La barrière des langues n’est pas seule responsable des échecs menstruels, et quand chacun ne jure que par ses efforts incompris c’est l’eau qui reste captive dans les écueils journaliers. On ne
me fera pas croire que les cessez-le-feu crachent leurs premiers mensonges dans les promesses que l’on feint ne pas entendre. L’action des dentelles n’est qu’un substitut invalide aux lies
formées par l’épluchure des frissons alcoolisés.
D’affections en infections, je n’éprouve ni les uns ni les autres, sur la ligne de départ je mords toujours mais ce qui importe manque à l’appel et reste tapi sous les gradins où même vos condoléances et vos morales ne pénètrent plus, c’est dire l’hermétique imperméable de mon hibernation effervescente.
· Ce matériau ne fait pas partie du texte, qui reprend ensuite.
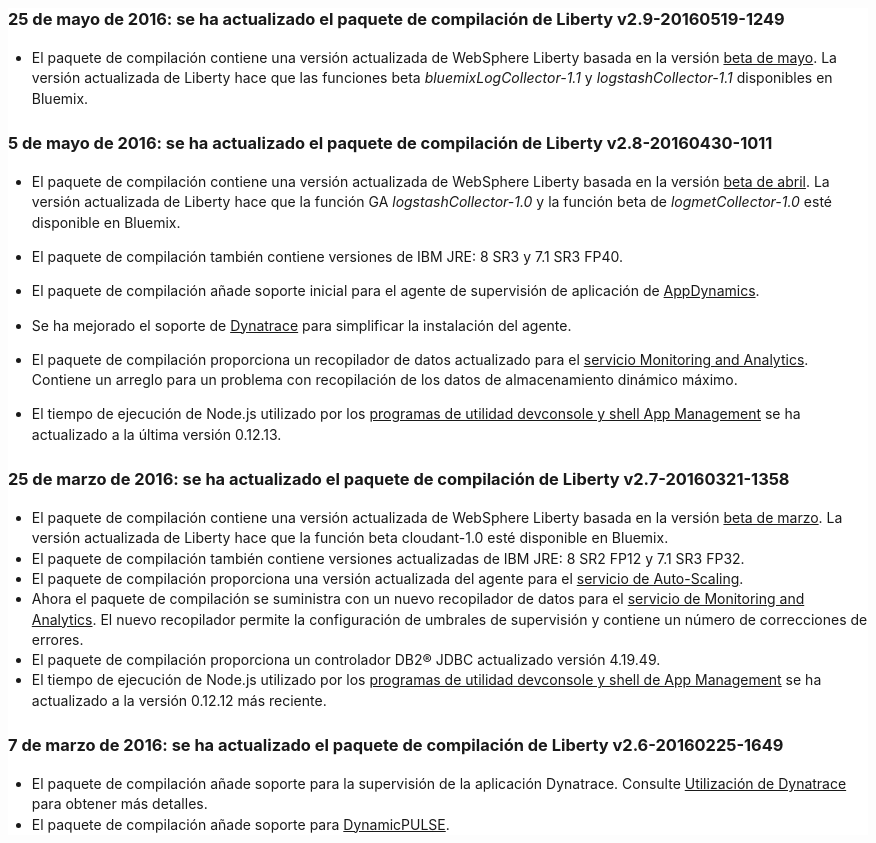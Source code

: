 ### 25 de mayo de 2016: se ha actualizado el paquete de compilación de Liberty v2.9-20160519-1249
* El paquete de compilación contiene una versión actualizada de WebSphere Liberty basada en la versión [beta de mayo](https://developer.ibm.com/wasdev/blog/2016/05/06/beta-websphere-liberty-and-tools-may-2016/). La versión actualizada de Liberty hace que las funciones beta *bluemixLogCollector-1.1* y *logstashCollector-1.1* disponibles en Bluemix.

### 5 de mayo de 2016: se ha actualizado el paquete de compilación de Liberty v2.8-20160430-1011
* El paquete de compilación contiene una versión actualizada de WebSphere Liberty basada en la versión [beta de abril](https://developer.ibm.com/wasdev/blog/2016/04/08/beta-websphere-liberty-and-tools-april-2016/). La versión actualizada de Liberty hace que la función GA *logstashCollector-1.0* y la función beta de *logmetCollector-1.0* esté disponible en Bluemix.
* El paquete de compilación también contiene versiones de IBM JRE: 8 SR3 y 7.1 SR3 FP40. 
* El paquete de compilación añade soporte inicial para el agente de supervisión de aplicación de [AppDynamics](https://www.appdynamics.com/).

* Se ha mejorado el soporte de [Dynatrace](dynatrace.html) para simplificar la instalación del agente. 
* El paquete de compilación proporciona un recopilador de datos actualizado para el [servicio Monitoring and Analytics](/docs/services/monana/index.html#monana_oview). Contiene un arreglo para un problema con recopilación de los datos de almacenamiento dinámico máximo. 
* El tiempo de ejecución de Node.js utilizado por los [programas de utilidad devconsole y shell App Management](/docs/manageapps/app_mng.html#app_management) se ha actualizado a la última versión 0.12.13.

### 25 de marzo de 2016: se ha actualizado el paquete de compilación de Liberty v2.7-20160321-1358
* El paquete de compilación contiene una versión actualizada de WebSphere Liberty basada en la versión [beta de marzo](https://developer.ibm.com/wasdev/blog/2016/03/18/new-websphere-liberty-features-march-2016/). La versión actualizada de Liberty hace que la función beta cloudant-1.0 esté disponible en Bluemix.
* El paquete de compilación también contiene versiones actualizadas de IBM JRE: 8 SR2 FP12 y 7.1 SR3 FP32. 
* El paquete de compilación proporciona una versión actualizada del agente para el [servicio de Auto-Scaling](/docs/services/Auto-Scaling/index.html). 
* Ahora el paquete de compilación se suministra con un nuevo recopilador de datos para el [servicio de Monitoring and Analytics](/docs/services/monana/index.html#monana_oview). El nuevo recopilador permite la configuración de umbrales de supervisión y contiene un número de correcciones de errores.
* El paquete de compilación proporciona un controlador DB2® JDBC actualizado versión 4.19.49. 
* El tiempo de ejecución de Node.js utilizado por los [programas de utilidad devconsole y shell de App Management](/docs/manageapps/app_mng.html#app_management) se ha actualizado a la versión 0.12.12 más reciente.

### 7 de marzo de 2016: se ha actualizado el paquete de compilación de Liberty v2.6-20160225-1649
* El paquete de compilación añade soporte para la supervisión de la aplicación Dynatrace. Consulte [Utilización de Dynatrace](dynatrace.html) para obtener más detalles.
* El paquete de compilación añade soporte para [DynamicPULSE](www.fujitsu.com/jp/group/fsweb/products/dynamic-pulse/).
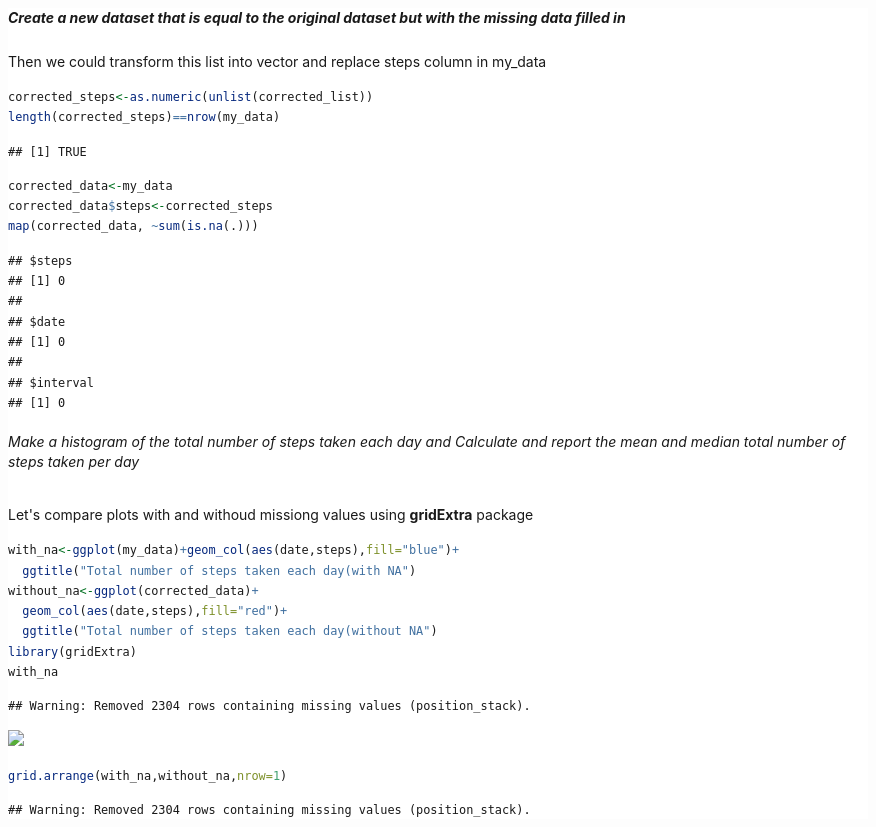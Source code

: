 ##### Create a new dataset that is equal to the original dataset but with the missing data filled in  

Then we could transform this list into vector and replace steps column in my_data

```r
corrected_steps<-as.numeric(unlist(corrected_list))
length(corrected_steps)==nrow(my_data)
```

```
## [1] TRUE
```

```r
corrected_data<-my_data
corrected_data$steps<-corrected_steps
map(corrected_data, ~sum(is.na(.)))
```

```
## $steps
## [1] 0
## 
## $date
## [1] 0
## 
## $interval
## [1] 0
```
###### Make a histogram of the total number of steps taken each day and Calculate and report the mean and median total number of steps taken per day         
Let's compare plots with and withoud missiong values using **gridExtra** package

```r
with_na<-ggplot(my_data)+geom_col(aes(date,steps),fill="blue")+
  ggtitle("Total number of steps taken each day(with NA")
without_na<-ggplot(corrected_data)+
  geom_col(aes(date,steps),fill="red")+
  ggtitle("Total number of steps taken each day(without NA")
library(gridExtra)
with_na
```

```
## Warning: Removed 2304 rows containing missing values (position_stack).
```

![](PA1_template_files/figure-html/unnamed-chunk-17-1.png)

```r
grid.arrange(with_na,without_na,nrow=1)
```

```
## Warning: Removed 2304 rows containing missing values (position_stack).
```
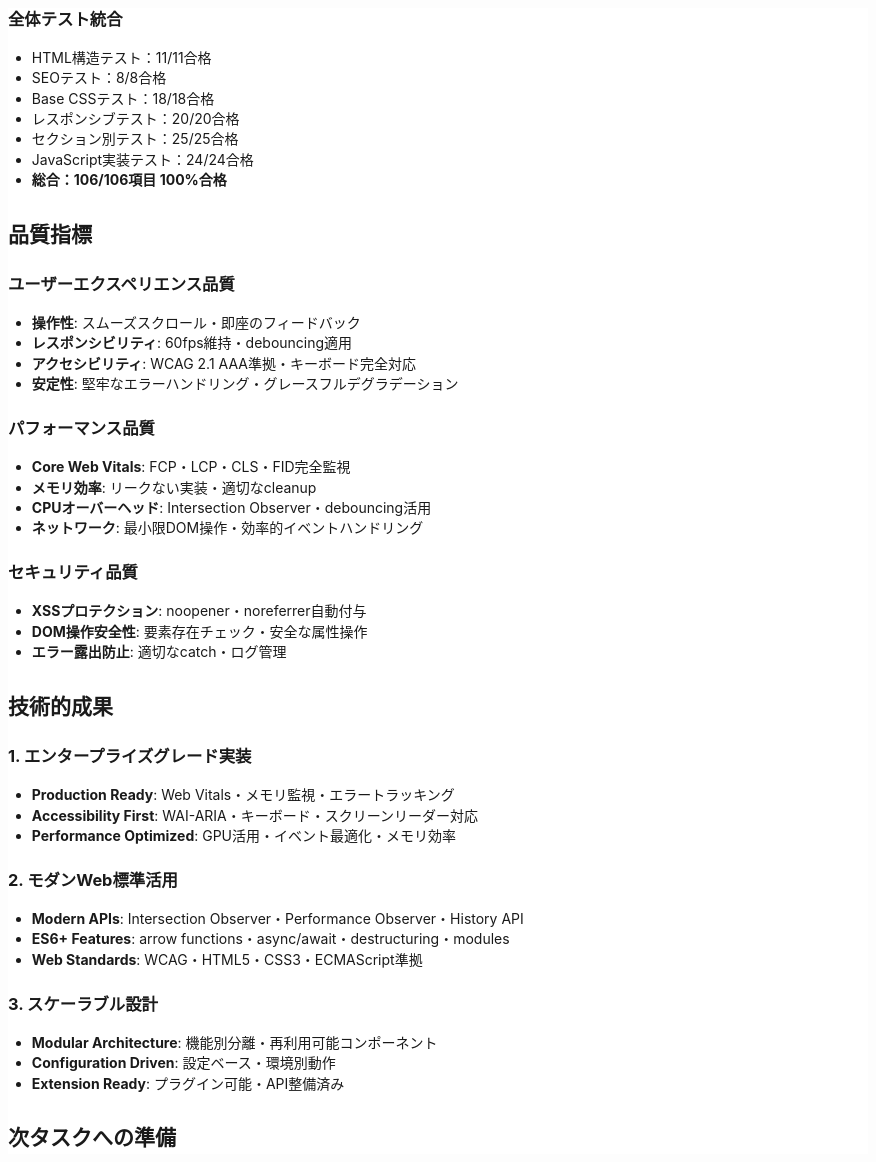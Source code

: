 ### 全体テスト統合
- HTML構造テスト：11/11合格
- SEOテスト：8/8合格
- Base CSSテスト：18/18合格
- レスポンシブテスト：20/20合格
- セクション別テスト：25/25合格
- JavaScript実装テスト：24/24合格
- **総合：106/106項目 100%合格**

## 品質指標

### ユーザーエクスペリエンス品質
- **操作性**: スムーズスクロール・即座のフィードバック
- **レスポンシビリティ**: 60fps維持・debouncing適用
- **アクセシビリティ**: WCAG 2.1 AAA準拠・キーボード完全対応
- **安定性**: 堅牢なエラーハンドリング・グレースフルデグラデーション

### パフォーマンス品質
- **Core Web Vitals**: FCP・LCP・CLS・FID完全監視
- **メモリ効率**: リークない実装・適切なcleanup
- **CPUオーバーヘッド**: Intersection Observer・debouncing活用
- **ネットワーク**: 最小限DOM操作・効率的イベントハンドリング

### セキュリティ品質
- **XSSプロテクション**: noopener・noreferrer自動付与
- **DOM操作安全性**: 要素存在チェック・安全な属性操作
- **エラー露出防止**: 適切なcatch・ログ管理

## 技術的成果

### 1. エンタープライズグレード実装
- **Production Ready**: Web Vitals・メモリ監視・エラートラッキング
- **Accessibility First**: WAI-ARIA・キーボード・スクリーンリーダー対応
- **Performance Optimized**: GPU活用・イベント最適化・メモリ効率

### 2. モダンWeb標準活用
- **Modern APIs**: Intersection Observer・Performance Observer・History API
- **ES6+ Features**: arrow functions・async/await・destructuring・modules
- **Web Standards**: WCAG・HTML5・CSS3・ECMAScript準拠

### 3. スケーラブル設計
- **Modular Architecture**: 機能別分離・再利用可能コンポーネント
- **Configuration Driven**: 設定ベース・環境別動作
- **Extension Ready**: プラグイン可能・API整備済み

## 次タスクへの準備
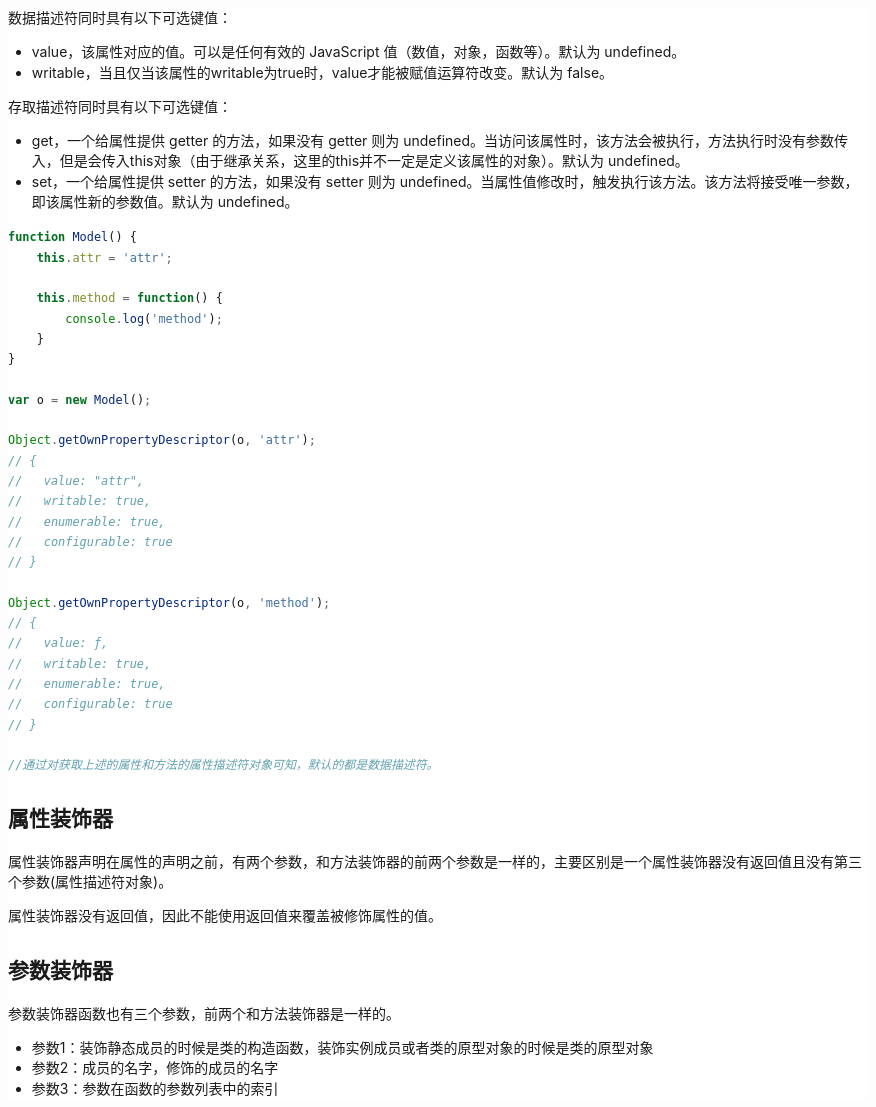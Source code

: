 数据描述符同时具有以下可选键值：
- value，该属性对应的值。可以是任何有效的 JavaScript 值（数值，对象，函数等）。默认为 undefined。
- writable，当且仅当该属性的writable为true时，value才能被赋值运算符改变。默认为 false。

存取描述符同时具有以下可选键值：
- get，一个给属性提供 getter 的方法，如果没有 getter 则为 undefined。当访问该属性时，该方法会被执行，方法执行时没有参数传入，但是会传入this对象（由于继承关系，这里的this并不一定是定义该属性的对象）。默认为 undefined。
- set，一个给属性提供 setter 的方法，如果没有 setter 则为 undefined。当属性值修改时，触发执行该方法。该方法将接受唯一参数，即该属性新的参数值。默认为 undefined。

```javascript
function Model() {
    this.attr = 'attr';

    this.method = function() {
        console.log('method');
    }
}

var o = new Model();

Object.getOwnPropertyDescriptor(o, 'attr'); 
// {  
//   value: "attr", 
//   writable: true, 
//   enumerable: true, 
//   configurable: true
// }

Object.getOwnPropertyDescriptor(o, 'method'); 
// {
//   value: ƒ, 
//   writable: true, 
//   enumerable: true, 
//   configurable: true
// }

//通过对获取上述的属性和方法的属性描述符对象可知，默认的都是数据描述符。
```


## 属性装饰器
属性装饰器声明在属性的声明之前，有两个参数，和方法装饰器的前两个参数是一样的，主要区别是一个属性装饰器没有返回值且没有第三个参数(属性描述符对象)。

属性装饰器没有返回值，因此不能使用返回值来覆盖被修饰属性的值。

## 参数装饰器
参数装饰器函数也有三个参数，前两个和方法装饰器是一样的。
- 参数1：装饰静态成员的时候是类的构造函数，装饰实例成员或者类的原型对象的时候是类的原型对象
- 参数2：成员的名字，修饰的成员的名字
- 参数3：参数在函数的参数列表中的索引
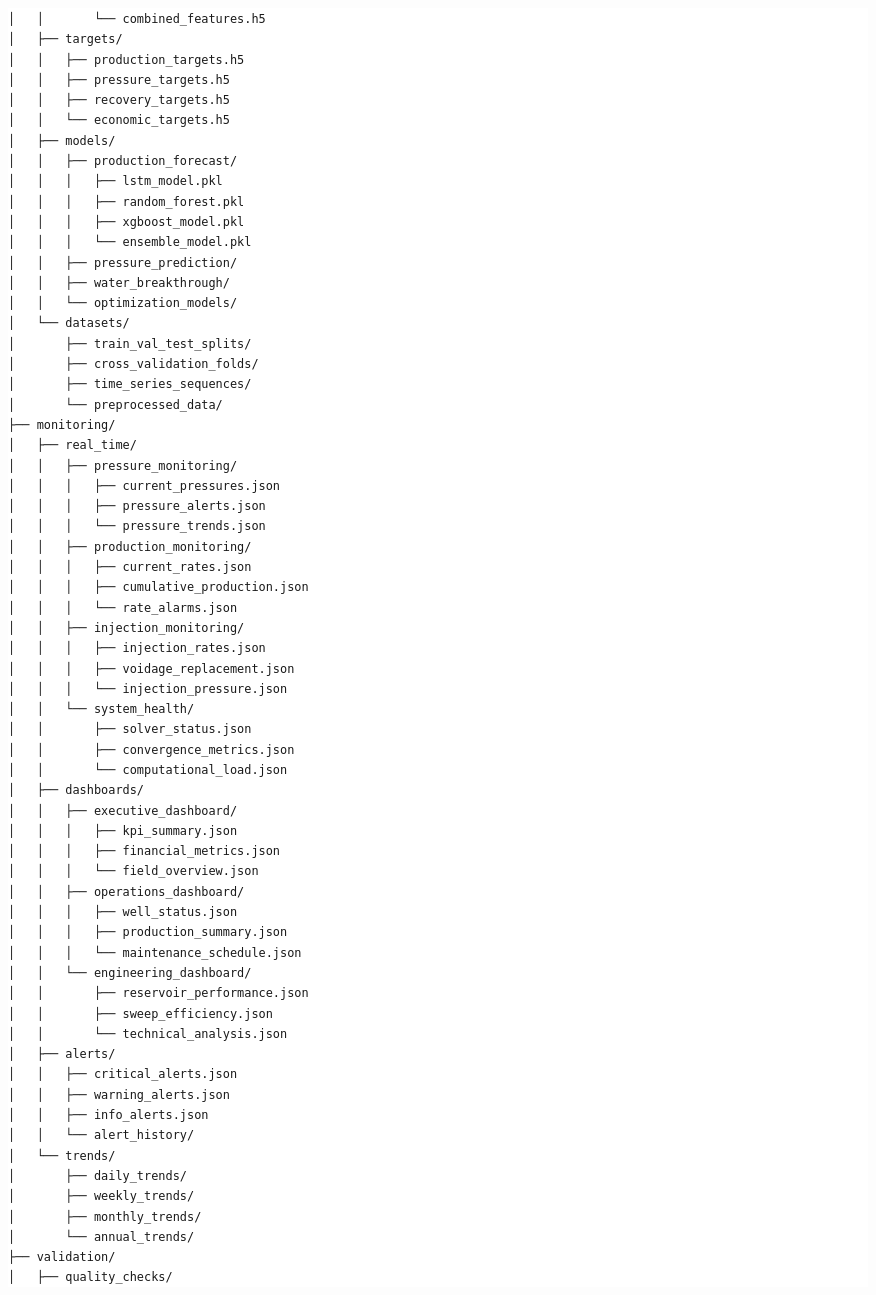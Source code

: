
 ```
│   │       └── combined_features.h5
│   ├── targets/
│   │   ├── production_targets.h5
│   │   ├── pressure_targets.h5
│   │   ├── recovery_targets.h5
│   │   └── economic_targets.h5
│   ├── models/
│   │   ├── production_forecast/
│   │   │   ├── lstm_model.pkl
│   │   │   ├── random_forest.pkl
│   │   │   ├── xgboost_model.pkl
│   │   │   └── ensemble_model.pkl
│   │   ├── pressure_prediction/
│   │   ├── water_breakthrough/
│   │   └── optimization_models/
│   └── datasets/
│       ├── train_val_test_splits/
│       ├── cross_validation_folds/
│       ├── time_series_sequences/
│       └── preprocessed_data/
├── monitoring/
│   ├── real_time/
│   │   ├── pressure_monitoring/
│   │   │   ├── current_pressures.json
│   │   │   ├── pressure_alerts.json
│   │   │   └── pressure_trends.json
│   │   ├── production_monitoring/
│   │   │   ├── current_rates.json
│   │   │   ├── cumulative_production.json
│   │   │   └── rate_alarms.json
│   │   ├── injection_monitoring/
│   │   │   ├── injection_rates.json
│   │   │   ├── voidage_replacement.json
│   │   │   └── injection_pressure.json
│   │   └── system_health/
│   │       ├── solver_status.json
│   │       ├── convergence_metrics.json
│   │       └── computational_load.json
│   ├── dashboards/
│   │   ├── executive_dashboard/
│   │   │   ├── kpi_summary.json
│   │   │   ├── financial_metrics.json
│   │   │   └── field_overview.json
│   │   ├── operations_dashboard/
│   │   │   ├── well_status.json
│   │   │   ├── production_summary.json
│   │   │   └── maintenance_schedule.json
│   │   └── engineering_dashboard/
│   │       ├── reservoir_performance.json
│   │       ├── sweep_efficiency.json
│   │       └── technical_analysis.json
│   ├── alerts/
│   │   ├── critical_alerts.json
│   │   ├── warning_alerts.json
│   │   ├── info_alerts.json
│   │   └── alert_history/
│   └── trends/
│       ├── daily_trends/
│       ├── weekly_trends/
│       ├── monthly_trends/
│       └── annual_trends/
├── validation/
│   ├── quality_checks/
```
Qu’on vienne me parler du trouble de l’attention et j’épingle mon plus beau spécimen à la cave, entre le recyclage et le fait-maison je n’ai pas encore trouver mon compte mais soyons sûrs que l’utilisation de toutes les voies indirectes est proscrite, la modération on en reparlera quand le courage de décongeler cœur et poumons surgira de ces mêmes organes, car on ne sait jamais, qui du cortex ou de la couenne sera digéré en avant-poste.